I did not start drinking coffee until I started my PhD. Coffee break was a good opportunity to talk with my new lab mates, to try to learn their strange language and mysterious ways. I drank this highly concentrated, delicious fluid, really liked it and often had a second cup. Soon, I was eagerly craving the call of the coffee bell, salivating like Pavlov's dog. Drawing was part of my work; there was a uncontrollable vibration in my fingers at some times of the day that made my doodlings look like they were produced on an etch-a-sketch. I did not drink coffee at home, and it took me years to figure out why I always had lingering headaches on the weekends.

When I first started working in labs, I was shocked at the amount of time people waste at coffee breaks. Now, my lab's afternoon break is our main opportunity for free wheeling discussions, which often go on for 45 minutes, half an hour longer than regulation time. Some days the caffeine really kicks in, making the quietest of colleagues into motor mouthed speculators. We get some of our best ideas this way. Only a few of them involve more efficient caffeine extraction and delivery mechanisms.

Friday, 7 June 2013

Technonostalgia



Today at coffee break, a riff began about technology that once seemed cutting edge but that is now obsolete. Like the Yorkshiremen of Monty Python, we each tried to outdo the wistfulness of the clueless youngsters.

"When I did my masters thesis," said our most recently hired staff member, "all my data fit on one USB stick. 18 GB of data on one thumb drive."  

"When I was your age," I said, "nobody knew what gigabyte was."

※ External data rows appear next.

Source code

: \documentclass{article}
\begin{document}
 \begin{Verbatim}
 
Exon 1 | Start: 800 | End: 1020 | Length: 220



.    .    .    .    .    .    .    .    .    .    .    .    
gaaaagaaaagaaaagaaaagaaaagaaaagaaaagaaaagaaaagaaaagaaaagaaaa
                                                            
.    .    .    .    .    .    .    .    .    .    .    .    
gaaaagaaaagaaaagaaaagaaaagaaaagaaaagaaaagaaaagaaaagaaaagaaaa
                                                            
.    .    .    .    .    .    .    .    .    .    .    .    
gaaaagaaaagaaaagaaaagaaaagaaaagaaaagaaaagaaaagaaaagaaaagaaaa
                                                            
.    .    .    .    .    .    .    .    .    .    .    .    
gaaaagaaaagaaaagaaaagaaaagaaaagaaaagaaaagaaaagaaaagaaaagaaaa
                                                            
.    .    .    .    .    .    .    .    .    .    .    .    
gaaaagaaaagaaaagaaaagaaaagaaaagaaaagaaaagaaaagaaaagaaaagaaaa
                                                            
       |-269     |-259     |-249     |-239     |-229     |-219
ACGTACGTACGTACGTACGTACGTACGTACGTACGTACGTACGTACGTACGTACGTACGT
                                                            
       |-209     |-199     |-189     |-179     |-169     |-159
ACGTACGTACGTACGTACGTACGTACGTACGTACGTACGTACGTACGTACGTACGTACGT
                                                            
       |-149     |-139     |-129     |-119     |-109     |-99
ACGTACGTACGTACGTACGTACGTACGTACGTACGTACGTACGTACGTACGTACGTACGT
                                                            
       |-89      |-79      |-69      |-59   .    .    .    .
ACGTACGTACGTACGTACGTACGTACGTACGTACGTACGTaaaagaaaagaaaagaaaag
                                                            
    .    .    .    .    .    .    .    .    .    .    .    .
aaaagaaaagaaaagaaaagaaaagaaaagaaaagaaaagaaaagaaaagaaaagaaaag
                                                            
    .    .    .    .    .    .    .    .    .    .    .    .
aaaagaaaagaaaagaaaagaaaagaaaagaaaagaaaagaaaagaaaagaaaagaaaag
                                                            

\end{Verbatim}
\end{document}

"I used those hard 3.5 inch disks for my MSc," said someone else.

"Mine was on floppy disks that actually were floppy. We were afraid that if the disks bent the wrong way, all the data would be lost, so we made as many backups as we could. The computer didn't even have a hard drive."

"I remember when the monitors had no colour, and there were just these blinking amber letters."

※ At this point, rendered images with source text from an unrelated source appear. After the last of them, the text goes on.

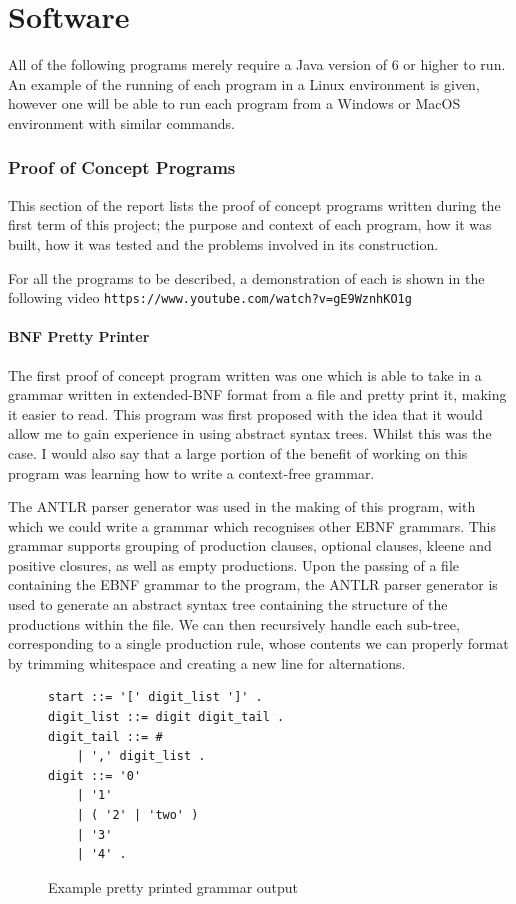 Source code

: \documentclass[a4paper, 11pt]{article}
\begin{document}
\newpage\part{Software}
All of the following programs merely require a Java version of 6 or higher to run. An example of the running of each program in a Linux environment is given, however one will be able to run each program from a Windows or MacOS environment with similar commands. 

\section{Proof of Concept Programs}
This section of the report lists the proof of concept programs written during the first term of this project; the purpose and context of each program, how it was built, how it was tested and the problems involved in its construction.

For all the programs to be described, a demonstration of each is shown in the following video \texttt{https://www.youtube.com/watch?v=gE9WznhKO1g}

\subsection{BNF Pretty Printer}
The first proof of concept program written was one which is able to take in a grammar written in extended-BNF format from a file and pretty print it, making it easier to read. This program was first proposed with the idea that it would allow me to gain experience in using abstract syntax trees. Whilst this was the case. I would also say that a large portion of the benefit of working on this program was learning how to write a context-free grammar.

The ANTLR parser generator was used in the making of this program, with which we could write a grammar which recognises other EBNF grammars. This grammar supports grouping of production clauses, optional clauses, kleene and positive closures, as well as empty productions. Upon the passing of a file containing the EBNF grammar to the program, the ANTLR parser generator is used to generate an abstract syntax tree containing the structure of the productions within the file. We can then recursively handle each sub-tree, corresponding to a single production rule, whose contents we can properly format by trimming whitespace and creating a new line for alternations.

\begin{figure}[H]
\centering
\begin{BVerbatim}
start ::= '[' digit_list ']' .
digit_list ::= digit digit_tail . 
digit_tail ::= # 
	| ',' digit_list . 
digit ::= '0' 
	| '1' 
	| ( '2' | 'two' ) 
	| '3' 
	| '4' .
\end{BVerbatim}
\caption{Example pretty printed grammar output}
\end{figure}
\end{document}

"When I did my masters," I said, "I lived in a hole in the road, with a cardboard box for a roof."

Later, walking back to the lab, I said, "We think our technology is so cool now, but ten years from now, people will laugh at our huge cell phones, sighing about the days before phones were implants."

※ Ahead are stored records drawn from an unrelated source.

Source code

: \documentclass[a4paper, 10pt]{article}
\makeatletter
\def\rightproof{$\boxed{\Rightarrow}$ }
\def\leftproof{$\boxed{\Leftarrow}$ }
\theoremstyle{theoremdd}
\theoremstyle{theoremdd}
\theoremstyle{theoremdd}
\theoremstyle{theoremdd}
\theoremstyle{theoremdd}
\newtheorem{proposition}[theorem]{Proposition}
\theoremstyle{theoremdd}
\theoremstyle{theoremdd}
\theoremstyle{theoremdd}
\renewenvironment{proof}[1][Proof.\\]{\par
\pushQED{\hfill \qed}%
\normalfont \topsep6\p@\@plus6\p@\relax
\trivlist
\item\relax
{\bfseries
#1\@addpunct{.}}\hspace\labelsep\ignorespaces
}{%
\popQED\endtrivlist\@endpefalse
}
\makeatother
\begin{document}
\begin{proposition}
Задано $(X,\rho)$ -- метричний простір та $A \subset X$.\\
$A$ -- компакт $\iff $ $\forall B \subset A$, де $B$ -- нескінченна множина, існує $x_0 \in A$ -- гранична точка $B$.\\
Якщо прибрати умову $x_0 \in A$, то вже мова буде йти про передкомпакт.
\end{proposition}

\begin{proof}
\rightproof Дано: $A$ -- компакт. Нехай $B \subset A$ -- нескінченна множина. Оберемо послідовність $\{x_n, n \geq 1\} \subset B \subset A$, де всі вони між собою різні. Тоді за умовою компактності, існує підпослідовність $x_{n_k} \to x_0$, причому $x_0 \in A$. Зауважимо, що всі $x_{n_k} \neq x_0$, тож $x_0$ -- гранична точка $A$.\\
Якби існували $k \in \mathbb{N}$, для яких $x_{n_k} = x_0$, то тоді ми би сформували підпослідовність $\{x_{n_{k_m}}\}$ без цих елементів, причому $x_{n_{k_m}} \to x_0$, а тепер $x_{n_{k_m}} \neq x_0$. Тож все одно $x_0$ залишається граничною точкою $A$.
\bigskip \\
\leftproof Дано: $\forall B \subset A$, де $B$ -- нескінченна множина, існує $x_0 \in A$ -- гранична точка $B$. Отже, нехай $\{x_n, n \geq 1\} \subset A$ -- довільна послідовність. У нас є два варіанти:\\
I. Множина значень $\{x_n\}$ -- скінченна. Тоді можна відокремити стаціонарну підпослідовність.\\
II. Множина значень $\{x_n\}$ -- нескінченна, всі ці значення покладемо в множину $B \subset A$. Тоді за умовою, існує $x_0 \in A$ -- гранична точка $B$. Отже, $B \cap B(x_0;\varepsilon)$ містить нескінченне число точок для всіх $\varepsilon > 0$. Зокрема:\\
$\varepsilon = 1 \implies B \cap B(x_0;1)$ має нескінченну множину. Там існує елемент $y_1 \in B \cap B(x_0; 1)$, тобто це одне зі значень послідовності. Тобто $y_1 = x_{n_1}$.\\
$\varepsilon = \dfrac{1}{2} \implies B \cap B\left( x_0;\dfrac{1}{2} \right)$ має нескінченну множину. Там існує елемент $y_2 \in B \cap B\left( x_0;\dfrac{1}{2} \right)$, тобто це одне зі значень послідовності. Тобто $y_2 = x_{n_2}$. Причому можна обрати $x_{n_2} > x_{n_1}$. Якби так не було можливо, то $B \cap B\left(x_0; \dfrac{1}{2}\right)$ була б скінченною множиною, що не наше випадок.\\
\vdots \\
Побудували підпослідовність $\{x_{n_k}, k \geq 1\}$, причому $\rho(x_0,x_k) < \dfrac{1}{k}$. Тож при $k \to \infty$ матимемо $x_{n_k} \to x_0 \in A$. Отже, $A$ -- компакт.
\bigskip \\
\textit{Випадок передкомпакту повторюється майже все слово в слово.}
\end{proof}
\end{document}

Same thing for lab equipment. We spend a lot of time writing experimental methods, ignoring the fact that many of the kits and machines we use to obtain our data will be unavailable by the time our papers are published. Obsolete equipment accumulates in labs like dinosaur bones in an archeological site, waiting to be scooped up, polished, and deposited in a Museum of the History of Science. Some people actually collect old lab equipment, as if it were as interesting and valuable to society as old baseball cards, antique ceramic shoes, or used postage stamps (the stickers that were once used to send email when it was still written by analog on paper and transmitted by couriers on horseback).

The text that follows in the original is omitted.